Defined Benefit  

Airport workers set date for strike over pensions

Airport workers set date for strike over pensions

Unite union members working at Aberdeen and Glasgow airports are set to strike for two days in June over proposals to close their defined benefit pension scheme.

The airport workers will go on strike on June 7 and 10 between 4am and 4pm to protest against proposals to shut the scheme, which Unite says broke an Acas agreement made in 2016 to keep it open to existing members.

In April, members supported strike action by 88.3 per cent on a 79.5 per cent turnout, after a 60-day consultation on closing the DB pension scheme was extended to allow for further discussions.

AGS Airports Limited Group, which owns Aberdeen, Glasgow and Southampton airports, closed discussions on May 20 following a failure by the company to maintain the pension scheme based on the 2016 agreement.

Shauna Wright, Unite regional industrial officer, said: "Unite members at Aberdeen airport will join those at Glasgow airport taking industrial action to fight against this coordinated attack by AGS on our members’ pension scheme. 

"We have repeatedly warned AGS that if it does not keep to the agreements made with us then industrial action would be inevitable. Let’s not forget that this attack comes despite Aberdeen Airport having enjoyed a near doubling of profits."

Ms Wright also said that further dates will be organised in the summer if the dispute is not settled.

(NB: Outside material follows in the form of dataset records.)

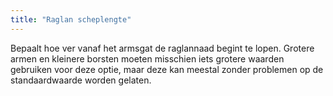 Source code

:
 ```yaml
---
title: "Raglan scheplengte"
---
```


Bepaalt hoe ver vanaf het armsgat de raglannaad begint te lopen. Grotere armen en kleinere borsten moeten misschien iets grotere waarden gebruiken voor deze optie, maar deze kan meestal zonder problemen op de standaardwaarde worden gelaten.

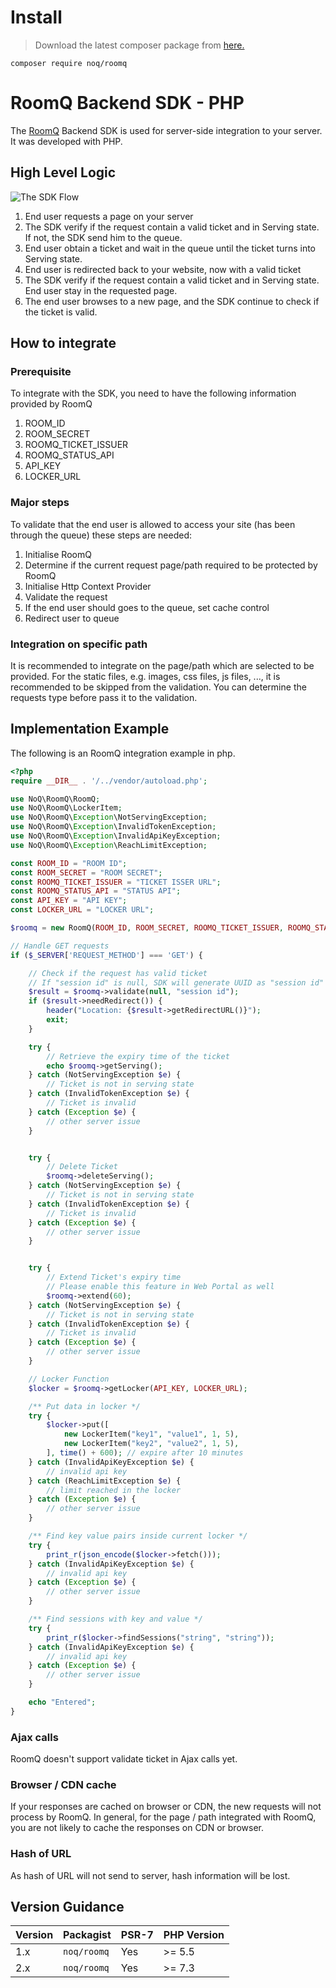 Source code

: # Install

> Download the latest composer package from [here.](https://packagist.org/packages/noq/roomq)

```shell
composer require noq/roomq
```

# RoomQ Backend SDK - PHP

The [RoomQ](https://www.noq.hk/en/roomq) Backend SDK is used for server-side integration to your server. It was developed with PHP.

## High Level Logic

![The SDK Flow](https://raw.githubusercontent.com/redso/roomq.backend-sdk.nodejs/master/RoomQ-Backend-SDK-JS-high-level-logic-diagram.png)

1.  End user requests a page on your server
2.  The SDK verify if the request contain a valid ticket and in Serving state. If not, the SDK send him to the queue.
3.  End user obtain a ticket and wait in the queue until the ticket turns into Serving state.
4.  End user is redirected back to your website, now with a valid ticket
5.  The SDK verify if the request contain a valid ticket and in Serving state. End user stay in the requested page.
6.  The end user browses to a new page, and the SDK continue to check if the ticket is valid.

## How to integrate

### Prerequisite

To integrate with the SDK, you need to have the following information provided by RoomQ

1.  ROOM_ID
2.  ROOM_SECRET
3.  ROOMQ_TICKET_ISSUER
4.  ROOMQ_STATUS_API
5.  API_KEY
6.  LOCKER_URL

### Major steps

To validate that the end user is allowed to access your site (has been through the queue) these steps are needed:

1.  Initialise RoomQ
2.  Determine if the current request page/path required to be protected by RoomQ
3.  Initialise Http Context Provider
4.  Validate the request
5.  If the end user should goes to the queue, set cache control
6.  Redirect user to queue

### Integration on specific path

It is recommended to integrate on the page/path which are selected to be provided. For the static files, e.g. images, css files, js files, ..., it is recommended to be skipped from the validation.
You can determine the requests type before pass it to the validation.

## Implementation Example

The following is an RoomQ integration example in php.

```php
<?php
require __DIR__ . '/../vendor/autoload.php';

use NoQ\RoomQ\RoomQ;
use NoQ\RoomQ\LockerItem;
use NoQ\RoomQ\Exception\NotServingException;
use NoQ\RoomQ\Exception\InvalidTokenException;
use NoQ\RoomQ\Exception\InvalidApiKeyException;
use NoQ\RoomQ\Exception\ReachLimitException;

const ROOM_ID = "ROOM ID";
const ROOM_SECRET = "ROOM SECRET";
const ROOMQ_TICKET_ISSUER = "TICKET ISSER URL";
const ROOMQ_STATUS_API = "STATUS API";
const API_KEY = "API KEY";
const LOCKER_URL = "LOCKER URL";

$roomq = new RoomQ(ROOM_ID, ROOM_SECRET, ROOMQ_TICKET_ISSUER, ROOMQ_STATUS_API, false);

// Handle GET requests
if ($_SERVER['REQUEST_METHOD'] === 'GET') {

    // Check if the request has valid ticket
    // If "session id" is null, SDK will generate UUID as "session id"
    $result = $roomq->validate(null, "session id");
    if ($result->needRedirect()) {
        header("Location: {$result->getRedirectURL()}");
        exit;
    }

    try {
        // Retrieve the expiry time of the ticket
        echo $roomq->getServing();
    } catch (NotServingException $e) {
        // Ticket is not in serving state
    } catch (InvalidTokenException $e) {
        // Ticket is invalid
    } catch (Exception $e) {
        // other server issue
    }


    try {
        // Delete Ticket
        $roomq->deleteServing();
    } catch (NotServingException $e) {
        // Ticket is not in serving state
    } catch (InvalidTokenException $e) {
        // Ticket is invalid
    } catch (Exception $e) {
        // other server issue
    }


    try {
        // Extend Ticket's expiry time
        // Please enable this feature in Web Portal as well
        $roomq->extend(60);
    } catch (NotServingException $e) {
        // Ticket is not in serving state
    } catch (InvalidTokenException $e) {
        // Ticket is invalid
    } catch (Exception $e) {
        // other server issue
    }

    // Locker Function
    $locker = $roomq->getLocker(API_KEY, LOCKER_URL);

    /** Put data in locker */
    try {
        $locker->put([
            new LockerItem("key1", "value1", 1, 5),
            new LockerItem("key2", "value2", 1, 5),
        ], time() + 600); // expire after 10 minutes
    } catch (InvalidApiKeyException $e) {
        // invalid api key
    } catch (ReachLimitException $e) {
        // limit reached in the locker
    } catch (Exception $e) {
        // other server issue
    }

    /** Find key value pairs inside current locker */
    try {
        print_r(json_encode($locker->fetch()));
    } catch (InvalidApiKeyException $e) {
        // invalid api key
    } catch (Exception $e) {
        // other server issue
    }

    /** Find sessions with key and value */
    try {
        print_r($locker->findSessions("string", "string"));
    } catch (InvalidApiKeyException $e) {
        // invalid api key
    } catch (Exception $e) {
        // other server issue
    }

    echo "Entered";
}
```

### Ajax calls

RoomQ doesn't support validate ticket in Ajax calls yet.

### Browser / CDN cache

If your responses are cached on browser or CDN, the new requests will not process by RoomQ.
In general, for the page / path integrated with RoomQ, you are not likely to cache the responses on CDN or browser.

### Hash of URL

As hash of URL will not send to server, hash information will be lost.

## Version Guidance

| Version | Packagist   | PSR-7 | PHP Version |
| ------- | ----------- | ----- | ----------- |
| 1.x     | `noq/roomq` | Yes   | >= 5.5      |
| 2.x     | `noq/roomq` | Yes   | >= 7.3      |
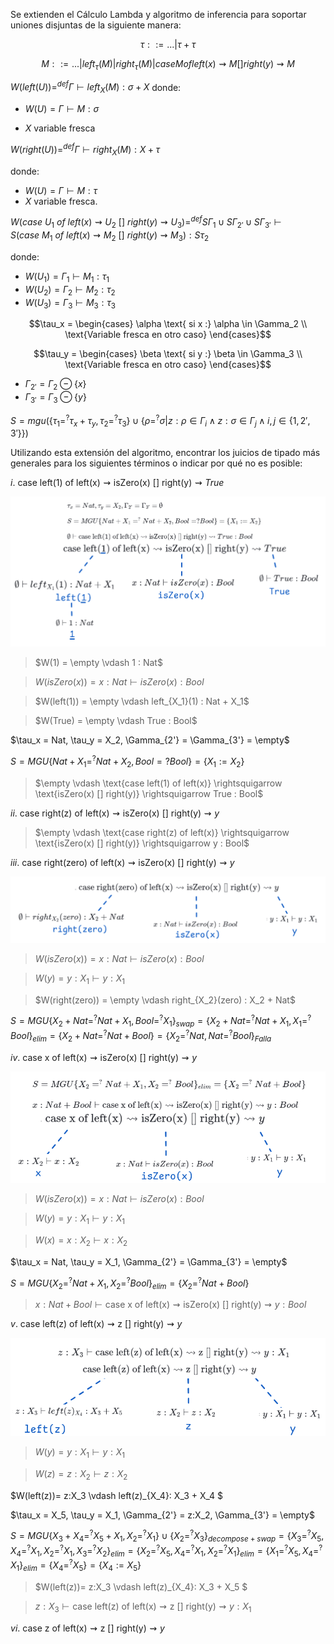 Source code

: Se extienden el Cálculo Lambda y algoritmo de inferencia para soportar uniones disjuntas de la siguiente manera:

```math
\tau ::= . . . | \tau + \tau
```

```math
M::= . . . | left_\tau (M ) | right_\tau (M ) | case M of left(x) \rightsquigarrow M [] right(y) \rightsquigarrow M
```

$W(left(U )) =^{def} \Gamma \vdash left_X (M ) : \sigma + X$
donde:
* $W(U ) = \Gamma \vdash M : \sigma$

* $X$ variable fresca

$W(right(U )) =^{def} \Gamma \vdash right_X (M ) : X + \tau$

donde:

* $W(U ) = \Gamma ⊢ M : \tau$
* $X$ variable fresca.

$W(case\ U_1\ of\ left(x) \rightsquigarrow U_2\ []\ right(y) \rightsquigarrow U_3 ) =^{def}
S\Gamma_1 \cup S\Gamma_{2'} ∪ S\Gamma_{3'} \vdash S(case\ M_1\ of\ left(x) \rightsquigarrow M_2\ []\ right(y) \rightsquigarrow M_3 ) : S\tau_2$

donde:

* $W(U_1 ) = \Gamma_1 \vdash M_1 : \tau_1$
* $W(U_2 ) = \Gamma_2 \vdash M_2 : \tau_2$
* $W(U_3) = \Gamma_3 ⊢ M_3 : \tau_3$

```math
\tau_x = \begin{cases}
\alpha \text{ si x :} \alpha \in \Gamma_2 \\
\text{Variable fresca en otro caso}
\end{cases}
```
```math
\tau_y = \begin{cases}
\beta \text{ si y :} \beta \in \Gamma_3 \\
\text{Variable fresca en otro caso}
\end{cases}
```

* $\Gamma_{2'} = \Gamma_2 \ominus \{x\}$
* $\Gamma_{3'} = \Gamma_3 \ominus \{y\}$


$S = mgu (\{\tau_1 =^? \tau_x + \tau_y , \tau_2 =^? \tau_3 \} \cup \{\rho =^? \sigma | z : \rho \in \Gamma_i \land z : \sigma \in \Gamma_j \land i, j \in \{1, 2' , 3' \}\})$

Utilizando esta extensión del algoritmo, encontrar los juicios de tipado más generales para los siguientes términos o indicar por qué no es posible:

$i.\ \text{case left(1) of left(x)} \rightsquigarrow \text{isZero(x) [] right(y)} \rightsquigarrow True$

![árbol](./img/image%20copy%209.png)

>$W(1) = \empty \vdash 1 : Nat$

>$W(isZero(x)) = x:Nat \vdash isZero(x) : Bool$

>$W(left(1)) = \empty \vdash left_{X_1}(1) :  Nat + X_1$

>$W(True) = \empty \vdash True : Bool$

$\tau_x = Nat, \tau_y = X_2, \Gamma_{2'} = \Gamma_{3'} = \empty$

$S = MGU \{Nat + X_1 =^? Nat + X_2, Bool =? Bool\}=\{X_1 := X_2\}$

>$\empty \vdash \text{case left(1) of left(x)} \rightsquigarrow \text{isZero(x) [] right(y)} \rightsquigarrow True : Bool$

$ii.\ \text{case right(z) of left(x)} \rightsquigarrow \text{isZero(x) [] right(y)} \rightsquigarrow y$

>$\empty \vdash \text{case right(z) of left(x)} \rightsquigarrow \text{isZero(x) [] right(y)} \rightsquigarrow y : Bool$

$iii.\ \text{case right(zero) of left(x)} \rightsquigarrow \text{isZero(x) [] right(y)} \rightsquigarrow y$

![árbol](./img/image%20copy%2010.png)

>$W(isZero(x)) = x:Nat \vdash isZero(x) : Bool$

>$W(y) = y:X_1 \vdash y : X_1$

>$W(right(zero)) = \empty \vdash right_{X_2}(zero) : X_2 + Nat$

$S = MGU\{X_2 + Nat =^? Nat + X_1,Bool =^? X_1\}_{swap} = \{X_2 + Nat =^? Nat + X_1,X_1 =^? Bool\}_{elim} = \{X_2 + Nat =^? Nat + Bool\} = \{X_2 =^? Nat, Nat =^? Bool\}_{Falla}$

$iv.\ \text{case x of left(x)} \rightsquigarrow \text{isZero(x) [] right(y)} \rightsquigarrow y$

![árbol](./img/image%20copy%2011.png)

>$W(isZero(x)) = x:Nat \vdash isZero(x) : Bool$

>$W(y) = y:X_1 \vdash y : X_1$

>$W(x) = x:X_2 \vdash x:X_2$

$\tau_x = Nat, \tau_y = X_1, \Gamma_{2'} = \Gamma_{3'} = \empty$

$S=MGU\{X_2 =^? Nat + X_1, X_2 =^? Bool\}_{elim} = \{X_2 =^? Nat + Bool\}$

>$x:Nat + Bool \vdash \text{case x of left(x)} \rightsquigarrow \text{isZero(x) [] right(y)} \rightsquigarrow y : Bool$

$v.\ \text{case left(z) of left(x)} \rightsquigarrow \text{z [] right(y)} \rightsquigarrow y$

![árbol](./img/image%20copy%2012.png)

>$W(y) = y:X_1 \vdash y : X_1$

>$W(z) = z:X_2 \vdash z:X_2$

$W(left(z))= z:X_3 \vdash left(z)_{X_4}: X_3 + X_4 $

$\tau_x = X_5, \tau_y = X_1, \Gamma_{2'} = z:X_2, \Gamma_{3'} = \empty$

$S=MGU\{X_3 + X_4 =^? X_5 + X_1, X_2 =^? X_1\} \cup \{X_2 =^? X_3\}_{decompose+swap} = \{X_3 =^? X_5,  X_4 =^? X_1,X_2 =^? X_1, X_3 =^? X_2\}_{elim} = \{X_2 =^? X_5,  X_4 =^? X_1, X_2 =^? X_1\}_{elim} = \{X_1 =^? X_5,  X_4 =^? X_1\}_{elim}=\{X_4 =^? X_5\} = \{X_4 := X_5\}$

>$W(left(z))= z:X_3 \vdash left(z)_{X_4}: X_3 + X_5 $

>$z:X_3 \vdash \text{case left(z) of left(x)} \rightsquigarrow \text{z [] right(y)} \rightsquigarrow y : X_1$

$vi.\ \text{case z of left(x)} \rightsquigarrow \text{z [] right(y)} \rightsquigarrow y$

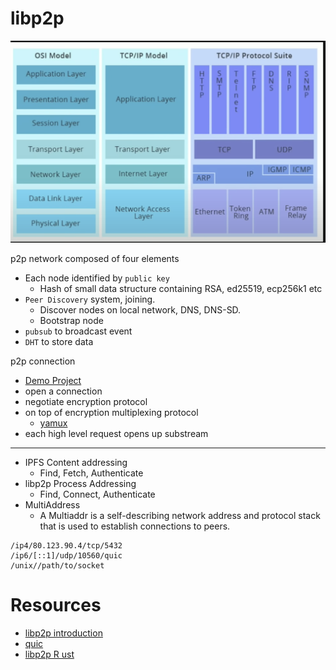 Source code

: # libp2p

![](screen/tcpip.png)

p2p network composed of four elements
- Each node identified by `public key`
    - Hash of small data structure containing RSA, ed25519, ecp256k1 etc
- `Peer Discovery` system, joining.
    - Discover nodes on  local network, DNS, DNS-SD.
    - Bootstrap node 
- `pubsub` to broadcast event
- `DHT` to store data

p2p connection
- [Demo Project](https://github.com/tomaka/2018-rustrush-demo)
- open a connection
- negotiate encryption protocol
- on top of encryption multiplexing protocol
    - [yamux](https://github.com/hashicorp/yamux)
- each high level request opens up substream


---
- IPFS Content addressing
    - Find, Fetch, Authenticate
- libp2p Process Addressing
    - Find, Connect, Authenticate
- MultiAddress
    - A Multiaddr is a self-describing network address and protocol stack that is used to establish connections to peers.
    
```
/ip4/80.123.90.4/tcp/5432
/ip6/[::1]/udp/10560/quic
/unix//path/to/socket
```

# Resources
- [libp2p introduction](https://www.youtube.com/watch?v=CRe_oDtfRLw)
- [quic](https://www.youtube.com/watch?v=4FvMed5iCb4)
- [libp2p R ust](https://www.youtube.com/watch?v=Sss2Tl7WRDQ)  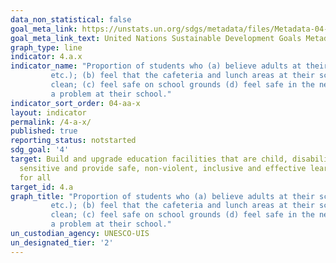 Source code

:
 ```yaml
---
data_non_statistical: false
goal_meta_link: https://unstats.un.org/sdgs/metadata/files/Metadata-04-0A-01.pdf
goal_meta_link_text: United Nations Sustainable Development Goals Metadata (pdf 210kB)
graph_type: line
indicator: 4.a.x
indicator_name: "Proportion of students who (a) believe adults at their school are fair to people of all backgrounds (race, religion, rich/poor, 
         etc.); (b) feel that the cafeteria and lunch areas at their school are clean; (c) feel that the bathrooms at their school are
         clean; (c) feel safe on school grounds (d) feel safe in the neighborhood outside the school; and (e) believe that bullying is not
         a problem at their school."
indicator_sort_order: 04-aa-x
layout: indicator
permalink: /4-a-x/
published: true
reporting_status: notstarted
sdg_goal: '4'
target: Build and upgrade education facilities that are child, disability and gender
  sensitive and provide safe, non-violent, inclusive and effective learning environments
  for all
target_id: 4.a
graph_title: "Proportion of students who (a) believe adults at their school are fair to people of all backgrounds (race, religion, rich/poor, 
         etc.); (b) feel that the cafeteria and lunch areas at their school are clean; (c) feel that the bathrooms at their school are
         clean; (c) feel safe on school grounds (d) feel safe in the neighborhood outside the school; and (e) believe that bullying is not
         a problem at their school."
un_custodian_agency: UNESCO-UIS
un_designated_tier: '2'
---
```

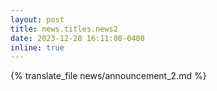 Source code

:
 ```yaml
---
layout: post
title: news.titles.news2
date: 2023-12-28 16:11:00-0400
inline: true
---
```


{% translate_file news/announcement_2.md %}
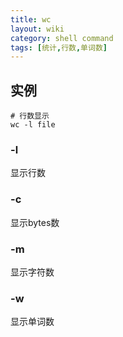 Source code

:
 ```yaml
---
title: wc
layout: wiki
category: shell command
tags: [统计,行数,单词数]
---
```



## 实例

```
# 行数显示
wc -l file
```

### -l

显示行数

### -c

显示bytes数

### -m

显示字符数

### -w

显示单词数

According to Unite, Aberdeen Airport increased its after tax profits from £10.7m in 2016 to £19.1m in 2017.

A spokesperson for AGS said: "We are extremely disappointed that the trade unions have served notice of industrial action. We have been in talks since January and, despite attending Acas, there has been no willingness whatsoever on the part of the unions to engage in a constructive negotiation.

"We made a significant improvement on our initial pay offer which was increased from 1.8 per cent to 3 per cent in line with their demands. This was rejected by the trade unions without further consulting their members. 

"In regards to our final salary pension scheme, it is simply unaffordable with the cost to the company due to rise to 24.7 per cent per employee. We tabled a generous compensation package for the remaining members which again was rejected by unions without further consulting their members."

The spokesperson said the union remained open to further dialogue but would now put its contingency plans in place to ensure business as usual at Aberdeen and Glasgow airports for the two dates in June.